* [PATCH] git-p4: add "--path-encoding" option
@ 2015-08-31 15:40 larsxschneider
2015-08-31 15:40 ` larsxschneider
0 siblings, 1 reply; 5+ messages in thread
From: larsxschneider @ 2015-08-31 15:40 UTC (permalink / raw)
To: git; +Cc: luke, Lars Schneider
From: Lars Schneider <larsxschneider@gmail.com>
Hi,
I think I discovered a path encoding issue if you migrate P4 repositories that contain path names generated with Windows. I added a test case to prove my point. Character encoding is a complicated topic. Feedback is highly appreciated.
Thanks,
Lars
Lars Schneider (1):
git-p4: add "--path-encoding" option
Documentation/git-p4.txt | 4 ++++
git-p4.py | 6 ++++++
t/t9821-git-p4-path-encoding.sh | 38 ++++++++++++++++++++++++++++++++++++++
3 files changed, 48 insertions(+)
create mode 100755 t/t9821-git-p4-path-encoding.sh
--
2.5.1.1.g36ff854
^ permalink raw reply [flat|nested] 5+ messages in thread
* [PATCH] git-p4: add "--path-encoding" option
2015-08-31 15:40 [PATCH] git-p4: add "--path-encoding" option larsxschneider
@ 2015-08-31 15:40 ` larsxschneider
2015-08-31 17:40 ` Junio C Hamano
0 siblings, 1 reply; 5+ messages in thread
From: larsxschneider @ 2015-08-31 15:40 UTC (permalink / raw)
To: git; +Cc: luke, Lars Schneider
[-- Warning: decoded text below may be mangled, UTF-8 assumed --]
[-- Attachment #1: Type: text/plain; charset=y, Size: 3589 bytes --]
From: Lars Schneider <larsxschneider@gmail.com>
Signed-off-by: Lars Schneider <larsxschneider@gmail.com>
---
Documentation/git-p4.txt | 4 ++++
git-p4.py | 6 ++++++
t/t9821-git-p4-path-encoding.sh | 38 ++++++++++++++++++++++++++++++++++++++
3 files changed, 48 insertions(+)
create mode 100755 t/t9821-git-p4-path-encoding.sh
diff --git a/Documentation/git-p4.txt b/Documentation/git-p4.txt
index 82aa5d6..98b6c0f 100644
--- a/Documentation/git-p4.txt
+++ b/Documentation/git-p4.txt
@@ -252,6 +252,10 @@ Git repository:
Use a client spec to find the list of interesting files in p4.

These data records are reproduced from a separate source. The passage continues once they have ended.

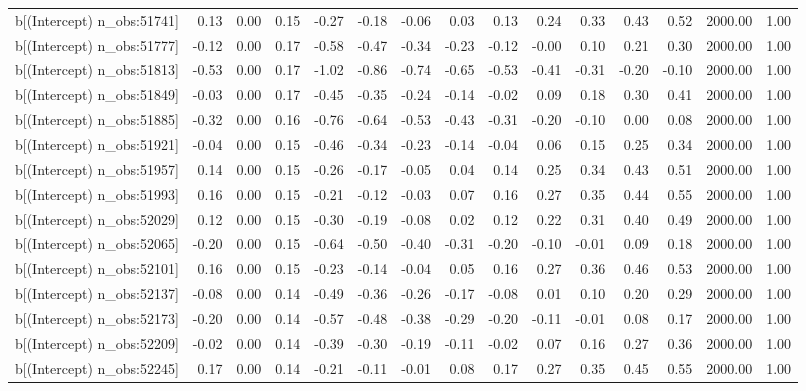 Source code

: \begin{table}[ht]
\begin{tabular}{rrrrrrrrrrrrrrr}
  b[(Intercept) n\_obs:51741] & 0.13 & 0.00 & 0.15 & -0.27 & -0.18 & -0.06 & 0.03 & 0.13 & 0.24 & 0.33 & 0.43 & 0.52 & 2000.00 & 1.00 \\ 
  b[(Intercept) n\_obs:51777] & -0.12 & 0.00 & 0.17 & -0.58 & -0.47 & -0.34 & -0.23 & -0.12 & -0.00 & 0.10 & 0.21 & 0.30 & 2000.00 & 1.00 \\ 
  b[(Intercept) n\_obs:51813] & -0.53 & 0.00 & 0.17 & -1.02 & -0.86 & -0.74 & -0.65 & -0.53 & -0.41 & -0.31 & -0.20 & -0.10 & 2000.00 & 1.00 \\ 
  b[(Intercept) n\_obs:51849] & -0.03 & 0.00 & 0.17 & -0.45 & -0.35 & -0.24 & -0.14 & -0.02 & 0.09 & 0.18 & 0.30 & 0.41 & 2000.00 & 1.00 \\ 
  b[(Intercept) n\_obs:51885] & -0.32 & 0.00 & 0.16 & -0.76 & -0.64 & -0.53 & -0.43 & -0.31 & -0.20 & -0.10 & 0.00 & 0.08 & 2000.00 & 1.00 \\ 
  b[(Intercept) n\_obs:51921] & -0.04 & 0.00 & 0.15 & -0.46 & -0.34 & -0.23 & -0.14 & -0.04 & 0.06 & 0.15 & 0.25 & 0.34 & 2000.00 & 1.00 \\ 
  b[(Intercept) n\_obs:51957] & 0.14 & 0.00 & 0.15 & -0.26 & -0.17 & -0.05 & 0.04 & 0.14 & 0.25 & 0.34 & 0.43 & 0.51 & 2000.00 & 1.00 \\ 
  b[(Intercept) n\_obs:51993] & 0.16 & 0.00 & 0.15 & -0.21 & -0.12 & -0.03 & 0.07 & 0.16 & 0.27 & 0.35 & 0.44 & 0.55 & 2000.00 & 1.00 \\ 
  b[(Intercept) n\_obs:52029] & 0.12 & 0.00 & 0.15 & -0.30 & -0.19 & -0.08 & 0.02 & 0.12 & 0.22 & 0.31 & 0.40 & 0.49 & 2000.00 & 1.00 \\ 
  b[(Intercept) n\_obs:52065] & -0.20 & 0.00 & 0.15 & -0.64 & -0.50 & -0.40 & -0.31 & -0.20 & -0.10 & -0.01 & 0.09 & 0.18 & 2000.00 & 1.00 \\ 
  b[(Intercept) n\_obs:52101] & 0.16 & 0.00 & 0.15 & -0.23 & -0.14 & -0.04 & 0.05 & 0.16 & 0.27 & 0.36 & 0.46 & 0.53 & 2000.00 & 1.00 \\ 
  b[(Intercept) n\_obs:52137] & -0.08 & 0.00 & 0.14 & -0.49 & -0.36 & -0.26 & -0.17 & -0.08 & 0.01 & 0.10 & 0.20 & 0.29 & 2000.00 & 1.00 \\ 
  b[(Intercept) n\_obs:52173] & -0.20 & 0.00 & 0.14 & -0.57 & -0.48 & -0.38 & -0.29 & -0.20 & -0.11 & -0.01 & 0.08 & 0.17 & 2000.00 & 1.00 \\ 
  b[(Intercept) n\_obs:52209] & -0.02 & 0.00 & 0.14 & -0.39 & -0.30 & -0.19 & -0.11 & -0.02 & 0.07 & 0.16 & 0.27 & 0.36 & 2000.00 & 1.00 \\ 
  b[(Intercept) n\_obs:52245] & 0.17 & 0.00 & 0.14 & -0.21 & -0.11 & -0.01 & 0.08 & 0.17 & 0.27 & 0.35 & 0.45 & 0.55 & 2000.00 & 1.00 \\ 

\end{tabular}
\end{table}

See the "CLIENT SPEC" section below.
+----path-encoding <encoding>::
+ The encoding to use when reading p4 client paths. With this option
+ non ASCII paths are properly stored in Git. For example, the encoding 'cp1252' is often used on Windows systems.
+
-/ <path>::
Exclude selected depot paths when cloning or syncing.

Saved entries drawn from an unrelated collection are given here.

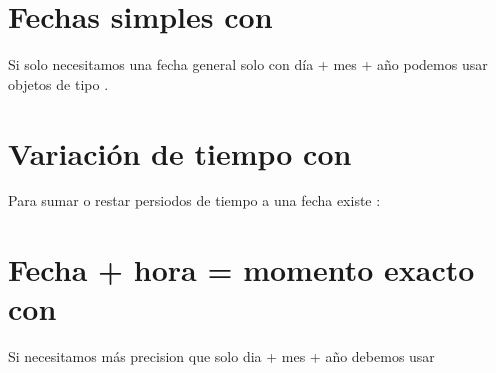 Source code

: \documentclass[a5paper,9pt,spanish]{sphinxmanual}
\begin{document}
\section{Fechas simples con }
\label{\detokenize{datetime:fechas-simples-con-date}}
\sphinxAtStartPar
Si solo necesitamos una fecha general solo con día + mes + año podemos usar
objetos de tipo .

\begin{sphinxVerbatim}[commandchars=\\\{\}]
   

  

    
\end{sphinxVerbatim}


\section{Variación de tiempo con }
\label{\detokenize{datetime:variacion-de-tiempo-con-timedelta}}
\sphinxAtStartPar
Para sumar o restar persiodos de tiempo a una fecha existe :

\begin{sphinxVerbatim}[commandchars=\\\{\}]
    
  
    
\end{sphinxVerbatim}


\section{Fecha + hora = momento exacto con }
\label{\detokenize{datetime:fecha-hora-momento-exacto-con-datetime}}
\sphinxAtStartPar
Si necesitamos más precision que solo dia + mes + año debemos usar 
\end{document}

diff --git a/git-p4.py b/git-p4.py
index 073f87b..2b3bfc4 100755
--- a/git-p4.py
+++ b/git-p4.py
@@ -1981,6 +1981,8 @@ class P4Sync(Command, P4UserMap):
optparse.make_option("--silent", dest="silent", action="store_true"),
optparse.make_option("--detect-labels", dest="detectLabels", action="store_true"),
optparse.make_option("--import-labels", dest="importLabels", action="store_true"),
+ optparse.make_option("--path-encoding", dest="pathEncoding", type="string",
+ help="Encoding to use for paths"),
optparse.make_option("--import-local", dest="importIntoRemotes", action="store_false",
help="Import into refs/heads/ , not refs/remotes"),
optparse.make_option("--max-changes", dest="maxChanges",
@@ -2025,6 +2027,7 @@ class P4Sync(Command, P4UserMap):
self.clientSpecDirs = None
self.tempBranches = []
self.tempBranchLocation = "git-p4-tmp"
+ self.pathEncoding = None
if gitConfig("git-p4.syncFromOrigin") == "false":
self.syncWithOrigin = False
@@ -2213,6 +2216,9 @@ class P4Sync(Command, P4UserMap):
text = regexp.sub(r'$\1$', text)
contents = [ text ]
+ if self.pathEncoding:
+ relPath = relPath.decode(self.pathEncoding).encode('utf8', 'replace')
+
self.gitStream.write("M %s inline %s\n" % (git_mode, relPath))
# total length...
diff --git a/t/t9821-git-p4-path-encoding.sh b/t/t9821-git-p4-path-encoding.sh
new file mode 100755
index 0000000..f6bb79c
--- /dev/null
+++ b/t/t9821-git-p4-path-encoding.sh
@@ -0,0 +1,38 @@
+#!/bin/sh
+
+test_description='Clone repositories with non ASCII paths'
+
+. ./lib-git-p4.sh
+
+test_expect_success 'start p4d' '
+ start_p4d
+'
+
+test_expect_success 'Create a repo containing cp1251 encoded paths' '
+ cd "$cli" &&
+
+ FILENAME="$(echo "a-ä_o-ö_u-ü.txt" | iconv -f utf-8 -t cp1252)" &&
+ >"$FILENAME" &&
+ p4 add "$FILENAME" &&
+ p4 submit -d "test"
+'
+
+test_expect_success 'Clone repo containing cp1251 encoded paths' '
+ git p4 clone --destination="$git" --path-encoding=cp1252 //depot &&
+ test_when_finished cleanup_git &&
+ (
+ cd "$git" &&
+ git init . &&
+ cat >expect <<-\EOF &&
+ "a-\303\244_o-\303\266_u-\303\274.txt"
+ EOF
+ git ls-files >actual &&
+ test_cmp expect actual
+ )
+'
+
+test_expect_success 'kill p4d' '
+ kill_p4d
+'
+
+test_done
--
2.5.1.1.g36ff854
^ permalink raw reply related [flat|nested] 5+ messages in thread
* Re: [PATCH] git-p4: add "--path-encoding" option
2015-08-31 15:40 ` larsxschneider
@ 2015-08-31 17:40 ` Junio C Hamano
2015-08-31 19:22 ` Torsten Bögershausen
0 siblings, 1 reply; 5+ messages in thread
From: Junio C Hamano @ 2015-08-31 17:40 UTC (permalink / raw)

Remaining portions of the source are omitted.